Rocks of Ages


A little boy stands atop a tiny floating orb, hurtling through the cosmos with his only companions being a few volcanoes, and some impetuous flowers by his side. How these flowers grow on this seemingly inhospitable planet is a question for the nagging logic of Grown-ups; for the rest of us: dreamers, romantics, Lotus-Eaters and friends, we understand perfectly well. As the narrator in Antoine de Saint-Exupéry's The Little Prince opined, "Grown-ups never understand anything by themselves, and it is exhausting for children to provide explanations over and over again." It is slightly less exhausting for the Writer as well, to explain what is plain to see, especially when the Artist has given us so much to enjoy.

What we witness here is a menagerie of fops and princes, maidens and babes, all astride these tiny crystal islands. Meandering in a dreamy reverie, they gaze over their fancy collars, their eyes focused ahead, clear-eyed, without guile. What are they looking at? Surely not us, walking through our white cubes looking at them; no, they look out at adventure. Plucked from paintings throughout the annals of history, they take to these brave new worlds with aplomb. They are the softest things in the most jagged lands. They become hunters and huntresses, on the chase for six-headed lions, with only their trusted pal (be it dog or falcon, sister or steed) by their side. Wee explorers in search of beautiful trees filled with massive flowers that grow straight from giant ingots of gold. They waltz like polar bears through fields of extraordinary rocks of brilliant hues and dynamic shards. They climb mountaintops with their hobbyhorses, and gaze out on lands of promise below. They are trailblazers on a quest that usually ends around dinnertime.

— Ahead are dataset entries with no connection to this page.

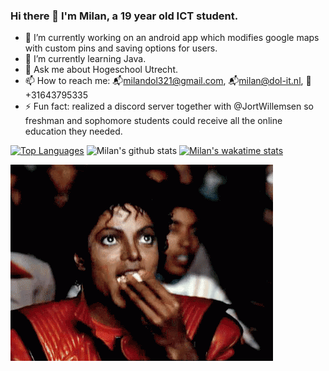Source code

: ### Hi there 👋 I'm Milan, a 19 year old ICT student.

- 🔭 I’m currently working on an android app which modifies google maps with custom pins and saving options for users.
- 🌱 I’m currently learning Java.
- 💬 Ask me about Hogeschool Utrecht.
- 📫 How to reach me: 📬milandol321@gmail.com, 📬milan@dol-it.nl, 📱+31643795335 
- ⚡ Fun fact: realized a discord server together with @JortWillemsen so freshman and sophomore students could receive all the online education they needed.

[![Top Languages](https://github-readme-stats.vercel.app/api/top-langs/?username=JustMilan)](https://github.com/anuraghazra/github-readme-stats)
![Milan's github stats](https://github-readme-stats.vercel.app/api?username=JustMilan&show_icons=true&count_private=true)
[![Milan's wakatime stats](https://github-readme-stats.vercel.app/api/wakatime?username=JustMilan)](https://github.com/anuraghazra/github-readme-stats)


![image](https://github.com/JustMilan/JustMilan/blob/master/tenor.gif)
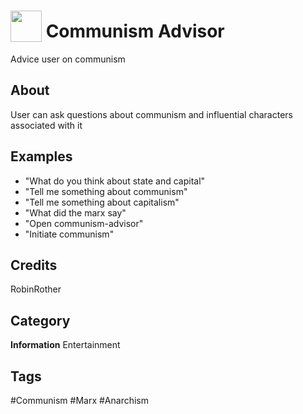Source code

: # <img src="https://raw.githack.com/FortAwesome/Font-Awesome/master/svgs/solid/money-bill-wave.svg" card_color="#FEE255" width="50" height="50" style="vertical-align:bottom"/> Communism Advisor
Advice user on communism

## About
User can ask questions about communism and influential characters associated with it

## Examples
* "What do you think about state and capital"
* "Tell me something about communism"
* "Tell me something about capitalism"
* "What did the marx say"
* "Open communism-advisor"
* "Initiate communism"

## Credits
RobinRother

## Category
**Information**
Entertainment

## Tags
#Communism
#Marx
#Anarchism

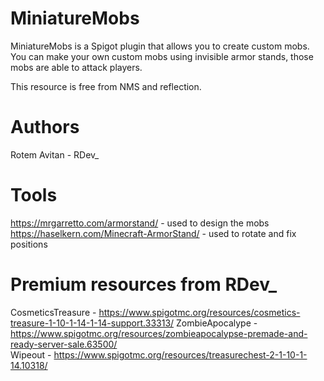 # MiniatureMobs
MiniatureMobs is a Spigot plugin that allows you to create custom mobs.
You can make your own custom mobs using invisible armor stands, those mobs are able to attack players.
  
This resource is free from NMS and reflection.

# Authors
Rotem Avitan - RDev_

# Tools
https://mrgarretto.com/armorstand/ - used to design the mobs  
https://haselkern.com/Minecraft-ArmorStand/ - used to rotate and fix positions

# Premium resources from RDev_
CosmeticsTreasure - https://www.spigotmc.org/resources/cosmetics-treasure-1-10-1-14-1-14-support.33313/
ZombieApocalype - https://www.spigotmc.org/resources/zombieapocalypse-premade-and-ready-server-sale.63500/  
Wipeout - https://www.spigotmc.org/resources/treasurechest-2-1-10-1-14.10318/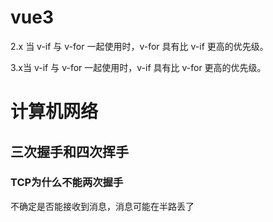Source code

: # vue3

2.x 当 v-if 与 v-for 一起使用时，v-for 具有比 v-if 更高的优先级。

3.x当 v-if 与 v-for 一起使用时，v-if 具有比 v-for 更高的优先级。

# 计算机网络

## 三次握手和四次挥手

### TCP为什么不能两次握手

不确定是否能接收到消息，消息可能在半路丢了
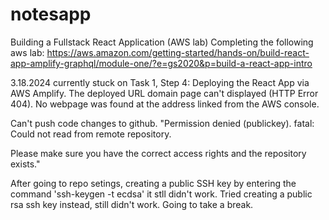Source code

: # notesapp
Building a Fullstack React Application (AWS lab)
Completing the following aws lab: https://aws.amazon.com/getting-started/hands-on/build-react-app-amplify-graphql/module-one/?e=gs2020&p=build-a-react-app-intro


3.18.2024
currently stuck on Task 1, Step 4: Deploying the React App via AWS Amplify. The deployed URL domain page can't displayed (HTTP Error 404). No webpage was found at the address linked from the AWS console. 

Can't push code changes to github. "Permission denied (publickey).
fatal: Could not read from remote repository.

Please make sure you have the correct access rights
and the repository exists."

After going to repo setings, creating a public SSH key by entering the command 'ssh-keygen -t ecdsa' it stll didn't work. Tried creating a public rsa ssh key instead, still didn't work. Going to take a break.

We do not need to be petrologists to understand these crystalline vessels they trod. They are there to help us wonder: by making these tiny lands everywhere and nowhere; by compressing time from the Precambrian to one of the many Ages Golden; by giving these characters a stage to strut their stuff, to show off their fancy duds and brazen ways. The thing about these kids is not what is seen - the lone figure in a rocky landscape - but what an amazing place these tiny dreamers are seeing. When the Little Prince visited Earth, he noted, "What a peculiar planet! It's all dry and sharp and hard. And people here have no imagination." He would be wise to visit the Artist and his creations, whose arid and firm grounds would be familiar, but are filled with an imagination at work, or better put, at play. As adventure always begins in the mind's eye, children wander around their homes creating new worlds in their heads, from plain cardboard boxes, behind hedges, in the spaces no one uses, with the things no one wants. They thankfully, like the Artist, see this planet, not unlike a gem: fractured and fantastic, radiant with colors, and beautiful from every angle.